Boundary Analysis

Internationalization Module User’s Guide : Chapter 7 Boundary Analysis and Tokenizing : Boundary Analysis

Boundary Analysis

RWUBreakSearch finds the locations of code point, character, word, sentence, and line breaks in text.

• Code point breaks occur before and after each code point.

• Character breaks occur between characters, as defined from the end user's perspective. For example, an accented character can be represented by a single code point or by a pair of code points (one for the base character and another for the accent symbol). Character breaks occur on either side of this logical character, regardless of the number of code points used to represent it. An RWUBreakSearch that searches for character breaks can be used to iterate over the logical characters in a string.

• Word breaks occur before and after each word.
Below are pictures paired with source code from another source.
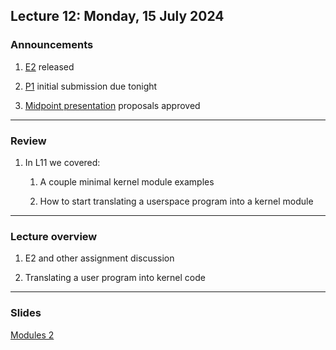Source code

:## Lecture 12: Monday, 15 July 2024

### Announcements

1. [E2](/assignments/E2.md) released

1. [P1](/assignments/P1.md) initial submission due tonight

1. [Midpoint presentation](/assignments/mid_pres_guide.md) proposals approved

---

### Review

1. In L11 we covered:

    1. A couple minimal kernel module examples

    1. How to start translating a userspace program into a kernel module

---

### Lecture overview

1. E2 and other assignment discussion

1. Translating a user program into kernel code

---

### Slides

[Modules 2](/slides/modules2.html)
They do not occur before and after punctuation contained within a word—such as a hyphen or an apostrophe—but they do occur before and after characters that are not part of a word, such as symbols and other punctuation marks. Note that, in some languages, words are not necessarily surrounded by whitespace. An RWUBreakSearch that searches for word breaks is useful in the creation of operations that find whole words.

• Sentence breaks occur between sentences. RWUBreakSearch attempts to interpret correctly nested quotes, nested parentheses, and periods that may either end a sentence or be part of a number or abbreviation. This is a difficult task, however, and the results may not always be perfect. An RWUBreakSearch that searches for sentence breaks could be used to count the sentences in a string.

• Line breaks occur at positions where it would be appropriate to wrap text from one display line to the next. An RWUBreakSearch that searches for line breaks is useful in the creation of line-wrapping algorithms.

Instances of RWUBreakSearch are used by other classes in the Internationalization Module to find breaks in text in a locale-sensitive manner. For example, RWUStringSearch performs flexible, collation-based string searches, using the rules encapsulated by an RWUCollator and an optional RWUBreakSearch to determine if and where a match occurs (“Locale-Sensitive String Searching”). Similarly, RWURegularExpression uses an RWUBreakSearch internally to find break-related matches (“Regular Expression String Searching”).

Creating an RWBreakSearch

RWUBreakSearch objects are created given:

• the type of boundary to be analyzed. The BreakType enum specifies the type of boundary. The enumerated values are CodePoint, Line, Sentence, Word, and Character.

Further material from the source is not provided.